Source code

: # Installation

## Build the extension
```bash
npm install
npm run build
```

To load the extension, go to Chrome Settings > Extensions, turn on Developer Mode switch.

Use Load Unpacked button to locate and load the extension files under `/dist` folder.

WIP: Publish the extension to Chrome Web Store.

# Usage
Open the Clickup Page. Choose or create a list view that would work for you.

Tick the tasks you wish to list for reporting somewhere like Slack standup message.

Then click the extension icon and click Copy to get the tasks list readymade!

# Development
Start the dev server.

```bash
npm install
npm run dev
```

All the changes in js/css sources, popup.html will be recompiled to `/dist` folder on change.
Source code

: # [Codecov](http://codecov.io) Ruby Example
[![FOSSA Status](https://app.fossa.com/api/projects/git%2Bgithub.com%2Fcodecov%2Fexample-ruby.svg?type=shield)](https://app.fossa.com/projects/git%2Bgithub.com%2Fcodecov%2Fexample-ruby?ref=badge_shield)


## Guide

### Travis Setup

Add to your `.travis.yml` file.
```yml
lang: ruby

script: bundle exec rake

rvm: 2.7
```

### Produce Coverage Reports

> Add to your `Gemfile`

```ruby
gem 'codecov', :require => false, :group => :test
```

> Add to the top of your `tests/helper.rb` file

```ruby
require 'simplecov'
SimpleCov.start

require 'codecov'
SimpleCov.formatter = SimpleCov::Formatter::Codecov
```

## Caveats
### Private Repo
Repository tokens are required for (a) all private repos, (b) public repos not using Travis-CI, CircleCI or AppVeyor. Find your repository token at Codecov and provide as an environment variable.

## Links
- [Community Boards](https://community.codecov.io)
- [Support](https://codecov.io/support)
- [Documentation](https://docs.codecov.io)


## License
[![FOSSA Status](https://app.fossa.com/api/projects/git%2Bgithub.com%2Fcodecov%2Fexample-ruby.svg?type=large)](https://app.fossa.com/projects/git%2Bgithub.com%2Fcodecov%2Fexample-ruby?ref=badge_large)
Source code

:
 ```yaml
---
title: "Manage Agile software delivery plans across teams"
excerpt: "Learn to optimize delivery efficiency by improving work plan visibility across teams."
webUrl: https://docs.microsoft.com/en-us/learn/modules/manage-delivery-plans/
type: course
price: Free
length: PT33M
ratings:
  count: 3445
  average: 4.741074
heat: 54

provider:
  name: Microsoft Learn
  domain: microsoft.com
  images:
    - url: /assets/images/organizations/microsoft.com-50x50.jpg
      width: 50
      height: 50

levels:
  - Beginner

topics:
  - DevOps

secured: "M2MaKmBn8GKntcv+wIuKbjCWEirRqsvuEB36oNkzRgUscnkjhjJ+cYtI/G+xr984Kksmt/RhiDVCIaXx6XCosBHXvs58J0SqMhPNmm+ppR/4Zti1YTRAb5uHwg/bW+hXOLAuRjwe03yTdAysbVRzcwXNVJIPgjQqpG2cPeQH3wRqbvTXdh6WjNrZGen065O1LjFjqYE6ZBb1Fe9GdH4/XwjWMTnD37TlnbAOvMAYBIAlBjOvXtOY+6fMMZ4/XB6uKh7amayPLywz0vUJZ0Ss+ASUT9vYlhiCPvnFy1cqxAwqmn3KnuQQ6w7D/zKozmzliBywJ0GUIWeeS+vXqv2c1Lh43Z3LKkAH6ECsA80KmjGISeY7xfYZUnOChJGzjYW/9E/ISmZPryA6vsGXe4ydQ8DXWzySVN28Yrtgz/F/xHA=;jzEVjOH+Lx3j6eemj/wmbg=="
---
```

= = =

- Problem requirements
Search the records for the word "across". Copy each line where it appears.

- Response to this task
title: "Manage Agile software delivery plans across teams"
excerpt: "Learn to optimize delivery efficiency by improving work plan visibility across teams."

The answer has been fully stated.